» **WHAT THE EXERCISE ASKS**: Give back, unchanged, each line from the one containing "- 对搜索深度加以限制，超出这个深度，任何递归调用均失败" through the last line of the entries below.

» **MATERIAL SHOWN**:
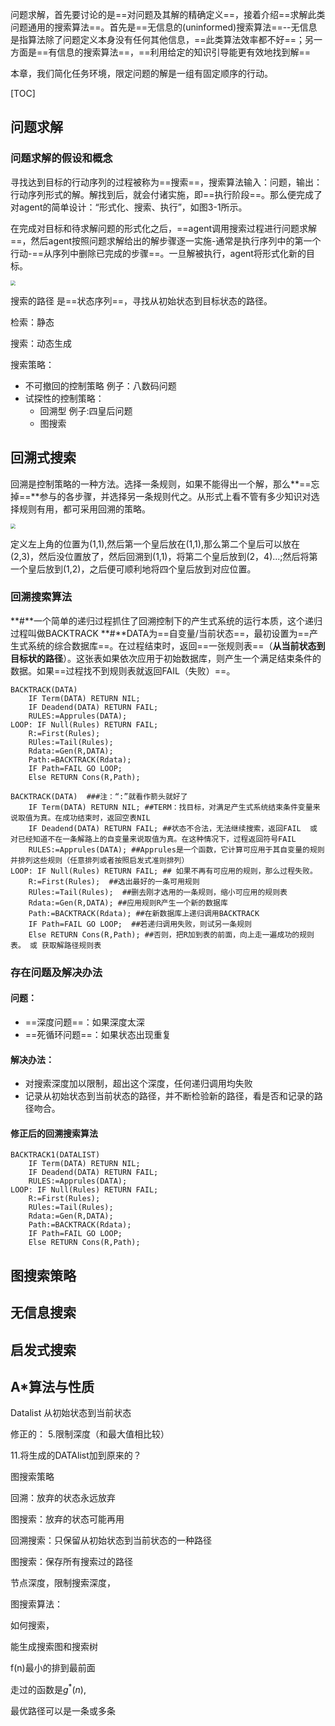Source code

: 问题求解，首先要讨论的是==对问题及其解的精确定义==，接着介绍==求解此类问题通用的搜索算法==。首先是==无信息的(uninformed)搜索算法==--无信息是指算法除了问题定义本身没有任何其他信息，==此类算法效率都不好==；另一方面是==有信息的搜索算法==，==利用给定的知识引导能更有效地找到解==

本章，我们简化任务环境，限定问题的解是一组有固定顺序的行动。

[TOC]

## 问题求解

### 问题求解的假设和概念

寻找达到目标的行动序列的过程被称为==搜索==，搜索算法输入：问题，输出：行动序列形式的解。解找到后，就会付诸实施，即==执行阶段==。那么便完成了对agent的简单设计：“形式化、搜索、执行”，如图3-1所示。

在完成对目标和待求解问题的形式化之后，==agent调用搜索过程进行问题求解==，然后agent按照问题求解给出的解步骤逐一实施-通常是执行序列中的第一个行动-==从序列中删除已完成的步骤==。一旦解被执行，agent将形式化新的目标。

<img src="E:\研究生\研一\上半学年\人工智能原理与算法\图片\简单问题求解agent.PNG" style="zoom:50%;" />

搜索的路径 是==状态序列==，寻找从初始状态到目标状态的路径。

检索：静态

搜索：动态生成

搜索策略：

- 不可撤回的控制策略 例子：八数码问题
- 试探性的控制策略：
  - 回溯型   例子:四皇后问题
  - 图搜索

## 回溯式搜索

回溯是控制策略的一种方法。选择一条规则，如果不能得出一个解，那么**==忘掉==**参与的各步骤，并选择另一条规则代之。从形式上看不管有多少知识对选择规则有用，都可采用回溯的策略。

<img src="E:\研究生\研一\上半学年\人工智能原理与算法\图片\四皇后.PNG" style="zoom:50%;" />

定义左上角的位置为(1,1),然后第一个皇后放在(1,1),那么第二个皇后可以放在(2,3)，然后没位置放了，然后回溯到(1,1)，将第二个皇后放到(2，4)...;然后将第一个皇后放到(1,2)，之后便可顺利地将四个皇后放到对应位置。

### 回溯搜索算法

**#**一个简单的递归过程抓住了回溯控制下的产生式系统的运行本质，这个递归过程叫做BACKTRACK
**#**DATA为==自变量/当前状态==，最初设置为==产生式系统的综合数据库==。在过程结束时，返回==一张规则表==（**从当前状态到目标状的路径**）。这张表如果依次应用于初始数据库，则产生一个满足结束条件的数据。如果==过程找不到规则表就返回FAIL（失败）==。

```伪代码
BACKTRACK(DATA)  
	IF Term(DATA) RETURN NIL; 
	IF Deadend(DATA) RETURN FAIL; 
	RULES:=Apprules(DATA); 
LOOP: IF Null(Rules) RETURN FAIL; 
	R:=First(Rules);
	RUles:=Tail(Rules);
	Rdata:=Gen(R,DATA);
	Path:=BACKTRACK(Rdata);
	IF Path=FAIL GO LOOP;
	Else RETURN Cons(R,Path);
```

```伪代码
BACKTRACK(DATA)  ###注：“:”就看作箭头就好了
	IF Term(DATA) RETURN NIL; ##TERM：找目标，对满足产生式系统结束条件变量来说取值为真。在成功结束时，返回空表NIL
	IF Deadend(DATA) RETURN FAIL; ##状态不合法，无法继续搜索，返回FAIL  或 对已经知道不在一条解路上的自变量来说取值为真。在这种情况下，过程返回符号FAIL
	RULES:=Apprules(DATA); ##Apprules是一个函数，它计算可应用于其自变量的规则并排列这些规则（任意排列或者按照启发式准则排列）
LOOP: IF Null(Rules) RETURN FAIL; ## 如果不再有可应用的规则，那么过程失败。
	R:=First(Rules);  ##选出最好的一条可用规则
	RUles:=Tail(Rules);  ##删去刚才选用的一条规则，缩小可应用的规则表
	Rdata:=Gen(R,DATA); ##应用规则R产生一个新的数据库
	Path:=BACKTRACK(Rdata); ##在新数据库上递归调用BACKTRACK
	IF Path=FAIL GO LOOP;  ##若递归调用失败，则试另一条规则
	Else RETURN Cons(R,Path); ##否则，把R加到表的前面，向上走一遍成功的规则表。 或 获取解路径规则表
```

### 存在问题及解决办法

#### 问题：

- ==深度问题==：如果深度太深
- ==死循环问题==：如果状态出现重复

#### 解决办法：

- 对搜索深度加以限制，超出这个深度，任何递归调用均失败
- 记录从初始状态到当前状态的路径，并不断检验新的路径，看是否和记录的路径吻合。

#### 修正后的回溯搜索算法

```伪代码
BACKTRACK1(DATALIST)  
	IF Term(DATA) RETURN NIL; 
	IF Deadend(DATA) RETURN FAIL; 
	RULES:=Apprules(DATA); 
LOOP: IF Null(Rules) RETURN FAIL; 
	R:=First(Rules);
	RUles:=Tail(Rules);
	Rdata:=Gen(R,DATA);
	Path:=BACKTRACK(Rdata);
	IF Path=FAIL GO LOOP;
	Else RETURN Cons(R,Path);
```



## 图搜索策略



## 无信息搜索



## 启发式搜索



## A*算法与性质















Datalist  从初始状态到当前状态

修正的：
5.限制深度（和最大值相比较）

11.将生成的DATAlist加到原来的？



图搜索策略

回溯：放弃的状态永远放弃

图搜索：放弃的状态可能再用

回溯搜索：只保留从初始状态到当前状态的一种路径

图搜索：保存所有搜索过的路径

节点深度，限制搜索深度，



图搜索算法：

如何搜索，

能生成搜索图和搜索树





f(n)最小的排到最前面

走过的函数是$g^{*}(n)$,



最优路径可以是一条或多条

» **YOUR SOLUTION**:
- 对搜索深度加以限制，超出这个深度，任何递归调用均失败
- 记录从初始状态到当前状态的路径，并不断检验新的路径，看是否和记录的路径吻合。

#### 修正后的回溯搜索算法

```伪代码
BACKTRACK1(DATALIST)  
	IF Term(DATA) RETURN NIL; 
	IF Deadend(DATA) RETURN FAIL; 
	RULES:=Apprules(DATA); 
LOOP: IF Null(Rules) RETURN FAIL; 
	R:=First(Rules);
	RUles:=Tail(Rules);
	Rdata:=Gen(R,DATA);
	Path:=BACKTRACK(Rdata);
	IF Path=FAIL GO LOOP;
	Else RETURN Cons(R,Path);
```



## 图搜索策略



## 无信息搜索



## 启发式搜索



## A*算法与性质















Datalist  从初始状态到当前状态

修正的：
5.限制深度（和最大值相比较）

11.将生成的DATAlist加到原来的？



图搜索策略

回溯：放弃的状态永远放弃

图搜索：放弃的状态可能再用

回溯搜索：只保留从初始状态到当前状态的一种路径

图搜索：保存所有搜索过的路径

节点深度，限制搜索深度，



图搜索算法：

如何搜索，

能生成搜索图和搜索树





f(n)最小的排到最前面

走过的函数是$g^{*}(n)$,



最优路径可以是一条或多条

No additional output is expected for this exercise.